← writing
// post

How I Automated Systems Migrations and IT Operations for a $2.5 Billion Private Equity Platform

Azure Automation IaC Auth

Introduction

Despite being early in my career, I have accumulated a set of experiences that are both uncommon and high-impact. In a previous role, I served as the sole Systems Engineer for a private equity platform that sold for $2.5 billion shortly following my departure. My responsibilities spanned network architecture, security, and infrastructure—but the most defining work was designing and executing rapid migrations of legacy IT systems under tight timelines, minimal staffing, and incomplete information.

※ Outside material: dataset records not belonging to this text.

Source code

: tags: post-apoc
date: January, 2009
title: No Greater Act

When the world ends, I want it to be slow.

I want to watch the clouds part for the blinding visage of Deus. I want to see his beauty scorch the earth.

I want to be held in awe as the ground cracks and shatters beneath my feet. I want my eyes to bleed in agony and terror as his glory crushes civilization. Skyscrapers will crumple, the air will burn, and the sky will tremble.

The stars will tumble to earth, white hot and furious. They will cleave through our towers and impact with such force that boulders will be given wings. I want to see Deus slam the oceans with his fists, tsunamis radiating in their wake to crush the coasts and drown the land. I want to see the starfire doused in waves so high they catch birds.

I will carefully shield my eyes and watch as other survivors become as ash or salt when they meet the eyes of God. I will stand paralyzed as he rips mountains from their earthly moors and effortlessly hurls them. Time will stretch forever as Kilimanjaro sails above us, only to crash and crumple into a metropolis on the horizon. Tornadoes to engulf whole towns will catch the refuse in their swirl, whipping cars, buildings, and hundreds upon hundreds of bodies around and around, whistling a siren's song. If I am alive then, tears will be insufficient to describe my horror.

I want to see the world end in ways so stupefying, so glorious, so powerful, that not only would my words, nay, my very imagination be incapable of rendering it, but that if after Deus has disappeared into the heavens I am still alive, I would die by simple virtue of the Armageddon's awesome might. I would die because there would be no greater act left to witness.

This is the story of a unique and dynamic experience I had, and how I was able to utilize the 2nd and 3rd order effects of the changes I made to further optimize the company’s operations. This isn’t a story of well written code. In fact, I’d be embarrassed to have some of the code I wrote attributed to my name without the context of surrounding conditions. This is a story of pragmatic, decisive, decision making that directly impacted the operational capabilities of a multi-business platform.

1. Operating in Misaligned Systems

One of the first components to understanding how this process worked, and the circumstances I had to account for, is to consider the priority of different business industries. Businesses, at least successful ones, tend to refine their processes and priorities around their main profit centers and fields of interests. Accounting firms will have stronger financial data, but may not have the most advanced marketing stack. A bakery will likely have an excellent recipe book, but pays little attention to its legal representation. Blue collar service businesses, as I was dealing with, will focus on sales contacts, and care very, very little about their network security, data pipelines, and backend infrastructure. Thus, I was entering from a position facing mild skepticism and even hostility. I was an agent of change with a vision for something greater, and little tolerance for even minor mistakes.

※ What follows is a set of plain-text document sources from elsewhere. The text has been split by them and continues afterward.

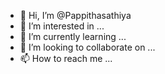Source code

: - 👋 Hi, I’m @Pappithasathiya
- 👀 I’m interested in ...
- 🌱 I’m currently learning ...
- 💞️ I’m looking to collaborate on ...
- 📫 How to reach me ...

<!---
Pappithasathiya/Pappithasathiya is a ✨ special ✨ repository because its `README.md` (this file) appears on your GitHub profile.
You can click the Preview link to take a look at your changes.
--->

Understanding my position in this situation, it was abundantly clear that I would need to be conservative with my requests, focusing on obtaining key data that I could extrapolate into more detailed structures on my own, rather than relying on manual inputs from disparate office staff. The core goals of these projects were as follows: Migrate all employee accounts (email, user logins, SSO) to a cloud based IDP (Microsoft Entra in this case). Migrate all endpoint management, security, and telemetry to a cloud based solution. Migrate all on-premises data and servers to the cloud. Enroll all mobile devices into an MDM (Mobile Device Management) platform, and ensure users were issued logins securely, and able to log in ahead of time. Additionally, I sought to audit and revamp the account systems of each business, as well as their permissions systems. These businesses did not consistently audit their security posture, and had very high turnover rates. The data as-is was incredibly inaccurate, and there would never be a better time to correct it. All of this needed to be done with 1-2 weeks of asynchronous prep-time, and 2-3 days for actual execution, with an upper bound of 5 days for the largest businesses with ~750 employees.

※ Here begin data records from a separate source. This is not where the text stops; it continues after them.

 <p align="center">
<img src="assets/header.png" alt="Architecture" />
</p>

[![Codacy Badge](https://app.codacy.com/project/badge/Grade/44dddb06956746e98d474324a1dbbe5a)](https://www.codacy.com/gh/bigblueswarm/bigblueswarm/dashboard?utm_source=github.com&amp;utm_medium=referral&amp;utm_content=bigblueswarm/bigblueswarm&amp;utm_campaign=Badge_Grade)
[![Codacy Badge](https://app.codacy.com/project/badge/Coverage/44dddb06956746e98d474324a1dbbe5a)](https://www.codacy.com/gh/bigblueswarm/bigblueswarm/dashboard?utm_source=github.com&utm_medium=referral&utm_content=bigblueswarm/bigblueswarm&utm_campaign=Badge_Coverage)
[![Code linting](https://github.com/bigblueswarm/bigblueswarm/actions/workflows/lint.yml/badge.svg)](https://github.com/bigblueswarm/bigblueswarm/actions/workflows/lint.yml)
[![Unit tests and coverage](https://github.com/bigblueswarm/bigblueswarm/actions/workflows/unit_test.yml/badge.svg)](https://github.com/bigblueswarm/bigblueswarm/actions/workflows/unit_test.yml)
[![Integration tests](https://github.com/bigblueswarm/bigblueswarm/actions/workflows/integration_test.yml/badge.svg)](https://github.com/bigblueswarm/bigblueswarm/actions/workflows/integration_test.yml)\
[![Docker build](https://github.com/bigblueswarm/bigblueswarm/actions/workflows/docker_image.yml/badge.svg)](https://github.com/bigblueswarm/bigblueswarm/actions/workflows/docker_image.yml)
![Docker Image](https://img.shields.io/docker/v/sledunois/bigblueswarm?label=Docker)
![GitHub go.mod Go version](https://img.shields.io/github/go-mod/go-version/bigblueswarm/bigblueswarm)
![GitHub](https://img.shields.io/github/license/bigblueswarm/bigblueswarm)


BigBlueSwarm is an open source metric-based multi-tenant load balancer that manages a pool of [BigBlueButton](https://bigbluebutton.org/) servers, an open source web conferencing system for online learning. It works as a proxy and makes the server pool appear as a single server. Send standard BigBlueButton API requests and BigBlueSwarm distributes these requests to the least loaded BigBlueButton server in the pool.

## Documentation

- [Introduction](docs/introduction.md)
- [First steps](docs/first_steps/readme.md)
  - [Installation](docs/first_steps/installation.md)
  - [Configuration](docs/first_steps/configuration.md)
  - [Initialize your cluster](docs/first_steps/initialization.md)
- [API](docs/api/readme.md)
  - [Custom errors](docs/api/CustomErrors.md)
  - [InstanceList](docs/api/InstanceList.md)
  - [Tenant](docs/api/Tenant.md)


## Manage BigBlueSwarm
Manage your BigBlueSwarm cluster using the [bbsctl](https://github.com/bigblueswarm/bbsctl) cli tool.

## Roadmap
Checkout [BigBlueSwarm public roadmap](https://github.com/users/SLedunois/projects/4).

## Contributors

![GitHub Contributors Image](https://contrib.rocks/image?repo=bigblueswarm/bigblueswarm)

2. Executing the Core Migration Process

The actual migration process can be split into 3 phases: Endpoint Bootstrapping, Data Preparation, and On-site execution.

The Endpoint Bootstrapping Process is straightforward, and required minimal interaction past the first rollout. In order to facilitate the rollout of endpoint security, telemetry, migration scripts, and general utilities, each endpoint needed an agent installed. This would typically be handled on-site by a local contact, and also allowed us to procure a general inventory of physical assets. Most of my work went into writing the various configuration and deployment scripts that would be executed during the migration process, as well as various API integrations that will be discussed further in section 3. A local contact would install the agent for us in advance, and I could update scripts as needed prior to each migration.

The next phase, data preparation, is also somewhat simple, but was also probably the most critical. This was the step that allowed us to remediate bad data, form a more consistent plan for the on-site, and minimize complications for the most sensitive phase. This phase typically took 1 week, potentially 2 if the timing was suboptimal for the business. The process was kept as simple as possible, with the following philosophy: export a list of employees, security groups, and primary file directories. If an employee is no longer present, highlight them in red. If an employee is missing, add them and highlight them in green. Match every employee with their unique employee id, provided from HR. Provide them with a list of common file structures, let them add or remove a few if needed, and then sort people into those groups. Create those structures ahead of time so they can start moving them locally, minimizing confusion when the final cutover happens. These companies did not have very complex data, but they did need a strong cleanup and guidelines to ensure that financial and legal information was isolated from standard employees. They would never reorganize this content on their own and it preemptively reduced a lot of meaningless toil managing permissions, as well as panic when they realized a random employee had access to management information they weren’t supposed to. The actual information we needed could fit onto a couple pages, and by having them fill it out and validate it, they felt they were in control. Once all of the data was validated, a copy would be moved to the cloud over the weekend, preventing any network slowdown during business hours, and guaranteed the delta sync was small during the final cutover. All user specific information, logins, etc, would be sent out using expiring links.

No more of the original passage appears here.